お寺における懲戒処分

Q 従業員が勤務中に規則に違反する行為を確認しました。懲戒手続きの種類や留意点について教えてください。

A 従業員の懲戒については、懲戒事由や懲戒処分に付するまでの手続きを明確に定めておく必要があります。その上で、労働契約法15条に照らして、当該懲戒処分が客観的、合理的理由を備えており、当該懲戒処分に付することが社会通念上相当であるといえなければなりません。

1.懲戒処分とは

 懲戒処分とは、一般的に企業で定める規則等に反したことによる秩序違反行為に対する制裁処分を指します。懲戒処分を適切に定めることで、企業は労働者に対するより一層の統制が可能となりますが、労働者にとっては不利益を課すことになりますので、懲戒処分は、懲戒事由や処分内容などをあらかじめ明確に定めておくことや、不利益処分を課す前に、その理由を告げ、言い分を聴取するなどの手続的適正に配慮しなければいけません。

 

2.懲戒処分の種類

 懲戒処分は、懲戒事由の内容応じて制裁の程度が異なり、企業によってどこまで定めるかも違いますが、概ね以下のものが想定されます。

 ①戒告…従業員に対して違反行為の訓戒を行い、態度の改善を求めます。

 ②減給…支給賃金を減額します。なお、労働基準法により、「1回の額が平均賃金の1日分の半額を超え、総額が1賃金の支払期における賃金の総額の10分の1を超えてならない」とあり、無制限に減給が実施できるわけではないので、注意が必要です。

 ③出勤停止…一定期間就労を禁止します。かかる期間については無給であり、勤続年数には参入しないのが通常です。実務上1週間~2週間程度が多いように思われます。

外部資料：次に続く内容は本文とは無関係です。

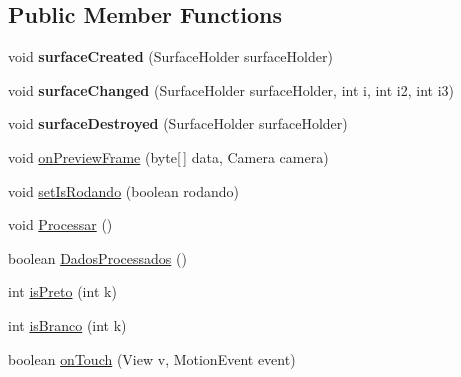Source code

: \subsection*{Public Member Functions}
\begin{DoxyCompactItemize}
\item 
\hypertarget{classcom_1_1aronbordin_1_1robo_1_1camera_1_1CameraRobo_a2dcd4415d9acc0de33e6bed7cc843c6e}{void {\bfseries surface\+Created} (Surface\+Holder surface\+Holder)}\label{classcom_1_1aronbordin_1_1robo_1_1camera_1_1CameraRobo_a2dcd4415d9acc0de33e6bed7cc843c6e}

\item 
\hypertarget{classcom_1_1aronbordin_1_1robo_1_1camera_1_1CameraRobo_a88bfbd15922bb82b51cc33f0d401c602}{void {\bfseries surface\+Changed} (Surface\+Holder surface\+Holder, int i, int i2, int i3)}\label{classcom_1_1aronbordin_1_1robo_1_1camera_1_1CameraRobo_a88bfbd15922bb82b51cc33f0d401c602}

\item 
\hypertarget{classcom_1_1aronbordin_1_1robo_1_1camera_1_1CameraRobo_afd381329a45a7ee2ad06e47d0b917e3c}{void {\bfseries surface\+Destroyed} (Surface\+Holder surface\+Holder)}\label{classcom_1_1aronbordin_1_1robo_1_1camera_1_1CameraRobo_afd381329a45a7ee2ad06e47d0b917e3c}

\item 
void \hyperlink{classcom_1_1aronbordin_1_1robo_1_1camera_1_1CameraRobo_a0ccae659a8cdca149c700c82480a69dd}{on\+Preview\+Frame} (byte\mbox{[}$\,$\mbox{]} data, Camera camera)
\item 
void \hyperlink{classcom_1_1aronbordin_1_1robo_1_1camera_1_1CameraRobo_a90875b856ac94bf73ca48e46d2216c21}{set\+Is\+Rodando} (boolean rodando)
\item 
void \hyperlink{classcom_1_1aronbordin_1_1robo_1_1camera_1_1CameraRobo_adf16c2b85ed6dd6e9e486d3592547e86}{Processar} ()
\item 
boolean \hyperlink{classcom_1_1aronbordin_1_1robo_1_1camera_1_1CameraRobo_a84604cfcd672cac7046b0eb9e4fccf1b}{Dados\+Processados} ()
\item 
int \hyperlink{classcom_1_1aronbordin_1_1robo_1_1camera_1_1CameraRobo_aa4a9a1f4266f8706f7ce0f7db77fa1ad}{is\+Preto} (int k)
\item 
int \hyperlink{classcom_1_1aronbordin_1_1robo_1_1camera_1_1CameraRobo_ac34a9602b2ee4d84d1b3deb016b932ef}{is\+Branco} (int k)
\item 
boolean \hyperlink{classcom_1_1aronbordin_1_1robo_1_1camera_1_1CameraRobo_a290f5d43c351368627e558213a873fb3}{on\+Touch} (View v, Motion\+Event event)
\end{DoxyCompactItemize}
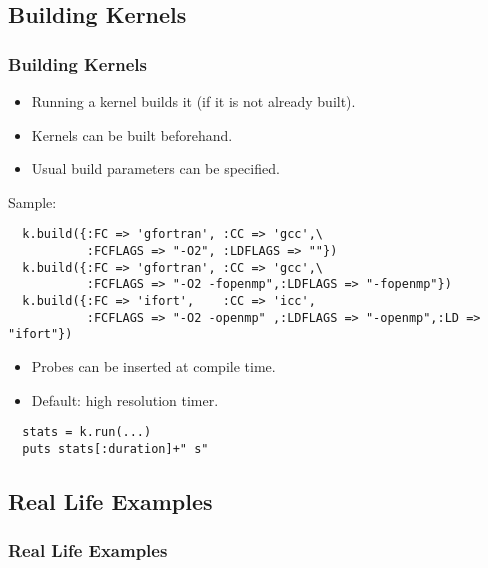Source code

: \documentclass{beamer}
\begin{document}
\subsection{Building Kernels}
\begin{frame}[fragile]
\frametitle{Building Kernels}
\begin{itemize}
\item Running a kernel builds it (if it is not already built).
\item Kernels can be built beforehand.
\item Usual build parameters can be specified.
\end{itemize}
Sample:
\lstset{style=BOAST}
\tiny
\begin{lstlisting}
  k.build({:FC => 'gfortran', :CC => 'gcc',\
           :FCFLAGS => "-O2", :LDFLAGS => ""})
  k.build({:FC => 'gfortran', :CC => 'gcc',\
           :FCFLAGS => "-O2 -fopenmp",:LDFLAGS => "-fopenmp"})
  k.build({:FC => 'ifort',    :CC => 'icc',
           :FCFLAGS => "-O2 -openmp" ,:LDFLAGS => "-openmp",:LD => "ifort"})
\end{lstlisting}
\normalsize
\begin{itemize}
\item Probes can be inserted at compile time.
\item Default: high resolution timer.
\end{itemize}
\lstset{style=BOAST}
\tiny
\begin{lstlisting}
  stats = k.run(...)
  puts stats[:duration]+" s"
\end{lstlisting}
\end{frame}

\subsection{Real Life Examples}
\begin{frame}
\frametitle {Real Life Examples}
\end{frame}
\end{document}
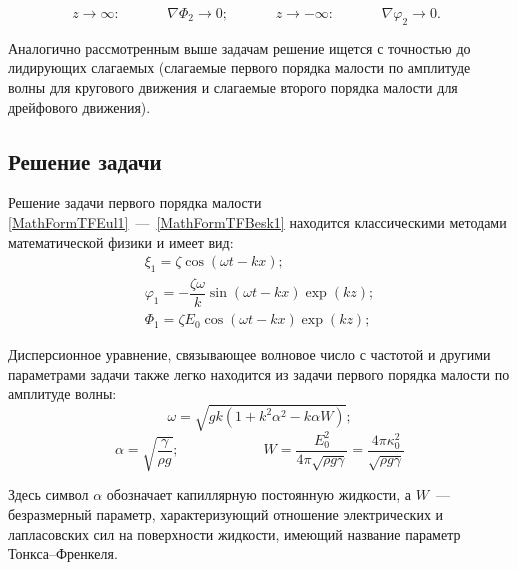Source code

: \begin{equation}
z\rightarrow \infty: \mspace{60mu}\nabla \Phi_{2} \rightarrow 0; \mspace{60mu} z\rightarrow - \infty: \mspace{60mu} \nabla \varphi_{2} \rightarrow 0.\mspace{9mu} \label{MathFormTFBesk2}
\end{equation}


Аналогично рассмотренным выше задачам решение ищется с точностью до лидирующих слагаемых (слагаемые первого порядка малости по амплитуде волны для кругового движения и слагаемые второго порядка малости для дрейфового движения).


 \subsection{Решение задачи}
 
Решение задачи первого порядка малости \eqref{MathFormTFEul1}~---~\eqref{MathFormTFBesk1} находится классическими методами математической физики и имеет вид:
\begin{gather}
\xi_{1}=\zeta \cos \left( \omega t - k x \right);\label{xi1TF}
\\
\varphi_{1}=-\dfrac{\zeta \omega}{k} \sin \left( \omega t - k x \right) \exp \left( k z \right);\label{varphi1TF}
\\
\Phi_{1}=\zeta E_{0} \cos \left( \omega t - k x \right) \exp \left( k z \right);\label{Phi1TF}
\end{gather}	
	  	
Дисперсионное уравнение, связывающее волновое число с частотой и другими параметрами задачи также легко находится из задачи первого порядка малости по амплитуде волны:
\begin{equation}
\omega = \sqrt{gk \left( 1+k^{2}\alpha^{2}-k\alpha W \right)};
\label{DUTF}
\end{equation}
\begin{equation*}
\alpha=\sqrt{\dfrac{\gamma}{\rho g}}; \qquad \qquad \qquad W=\dfrac{E_{0}^{2}}{4\pi \sqrt{\rho g \gamma}}=\dfrac{4 \pi \kappa_{0}^{2}}{\sqrt{\rho g \gamma}}
\end{equation*}
	  		  
Здесь символ  $ \alpha $ обозначает капиллярную постоянную жидкости, а $ W $~--- безразмерный параметр, характеризующий отношение электрических и лапласовских сил на поверхности жидкости, имеющий название параметр Тонкса--Френкеля.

 ④諭旨解雇…辞職等を勧告し、一定期間内にこれに応じない場合懲戒解雇とするものです。懲戒解雇は労働者の経歴にも不利益が大きいため、その前段階の懲戒処分といえます。

 ⑤懲戒解雇…労働者との労働契約を通常即時に終了させるものです。(労働基準法上の即時解雇と当然に同じものではないため、解雇予告等の規制(労働基準法21条)は依然として残る場合があります。)

 

3.懲戒事由

 懲戒事由は、一般的に企業であれば懲戒に付すであろう事由(経歴詐称、業務命令違反、犯罪行為等)や企業ごとに遵守してほしい決まり事を定め、それに反する場合を秩序違反行為として列挙することになります。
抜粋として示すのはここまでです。